For that, the talk will start by recollecting the most common model formulations adopted for the various levels of RF engineering, from the device level (physics) to the transistor (circuit) and amplifier (system) level. Starting by the Shockley-Read-Hall capture and emission processes we will be able to understand one of the fundamental signatures of trapping effects, the significantly different charge and discharging time constants, and its impact on power amplifier nonlinear distortion behavior.
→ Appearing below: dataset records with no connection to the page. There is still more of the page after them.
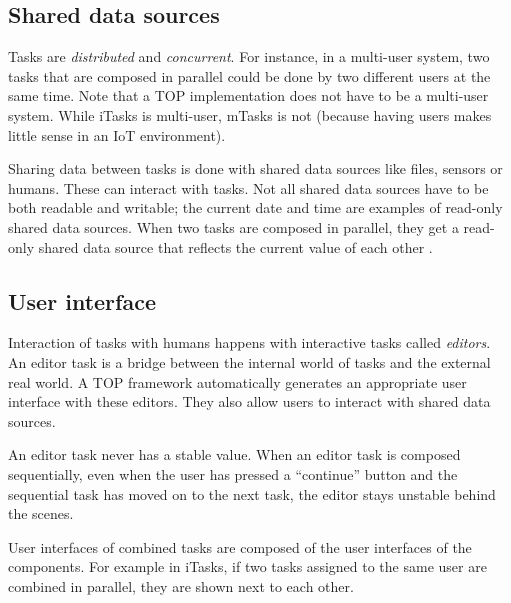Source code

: \subsection{Shared data sources}\label{section-top-sds}
Tasks are \textit{distributed} and \textit{concurrent}. For instance, in a multi-user system, two tasks that are composed in parallel could be done by two different users at the same time. Note that a TOP implementation does not have to be a multi-user system. While iTasks is multi-user, mTasks is not (because having users makes little sense in an IoT environment).

Sharing data between tasks is done with shared data sources like files, sensors or humans. These can interact with tasks. Not all shared data sources have to be both readable and writable; the current date and time are examples of read-only shared data sources.
When two tasks are composed in parallel, they get a read-only shared data source that reflects the current value of each other \cite[\S 2.1]{plasmeijer2012task}.

\subsection{User interface}
Interaction of tasks with humans happens with interactive tasks called \textit{editors}. An editor task is a bridge between the internal world of tasks and the external real world.
A TOP framework automatically generates an appropriate user interface with these editors. They also allow users to interact with shared data sources.

An editor task never has a stable value. When an editor task is composed sequentially, even when the user has pressed a ``continue'' button and the sequential task has moved on to the next task, the editor stays unstable behind the scenes.

User interfaces of combined tasks are composed of the user interfaces of the components. For example in iTasks, if two tasks assigned to the same user are combined in parallel, they are shown next to each other. \cite[\S 4.2.4]{naus2020assisting}
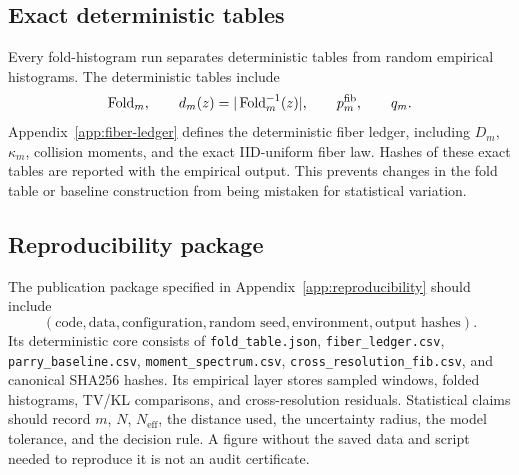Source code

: \subsection{Exact deterministic tables}
Every fold-histogram run separates deterministic tables from random empirical histograms.  The deterministic tables include
\[
\Fold_m,\qquad
d_m(z)=|\Fold_m^{-1}(z)|,\qquad
p_m^{\mathrm{fib}},\qquad
q_m.
\]
Appendix~\ref{app:fiber-ledger} defines the deterministic fiber ledger, including \(D_m\), \(\kappa_m\), collision moments, and the exact IID-uniform fiber law.  Hashes of these exact tables are reported with the empirical output.  This prevents changes in the fold table or baseline construction from being mistaken for statistical variation.

\subsection{Reproducibility package}
The publication package specified in Appendix~\ref{app:reproducibility} should include
\[
(\text{code},\text{data},\text{configuration},\text{random seed},\text{environment},\text{output hashes}).
\]
Its deterministic core consists of \texttt{fold\_table.json}, \texttt{fiber\_ledger.csv}, \texttt{parry\_baseline.csv}, \texttt{moment\_spectrum.csv}, \texttt{cross\_resolution\_fib.csv}, and canonical SHA256 hashes.  Its empirical layer stores sampled windows, folded histograms, TV/KL comparisons, and cross-resolution residuals.  Statistical claims should record \(m\), \(N\), \(N_{\mathrm{eff}}\), the distance used, the uncertainty radius, the model tolerance, and the decision rule.  A figure without the saved data and script needed to reproduce it is not an audit certificate.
Then, some widely adopted approaches of the channel current transients’ characterization are addressed and the talk concludes by presenting some illustrative cases of application to RF high power amplifiers.

Speaker: Jose C. Pedro

José C. Pedro received the Diploma, Ph.D., and Habilitation degrees in electronics and telecommunications engineering from the Universidade de Aveiro, Aveiro, Portugal, in 1985, 1993, and 2002, respectively.

He is currently a Full Professor with the Universidade de Aveiro and head of the Aveiro site of the Instituto de Telecomunicações. He has authored 2 books and authored or co-authored more than 200 papers in international journals and symposia. His current research interests include active device modelling and the analysis and design of various nonlinear microwave circuits.

Dr. Pedro was a recipient of various prizes including the 1993 Marconi Young Scientist Award, the 2000 Institution of Electrical Engineers Measurement Prize, the 2015 EuMC Best Paper Microwave Prize, and the Microwave Distinguished Educator Award. He has served the scientific community as a Reviewer and an Editor for several conferences and journals, namely, the IEEE TRANSACTIONS ON MICROWAVE THEORY AND TECHNIQUES, for which he was the Editor-in-Chief.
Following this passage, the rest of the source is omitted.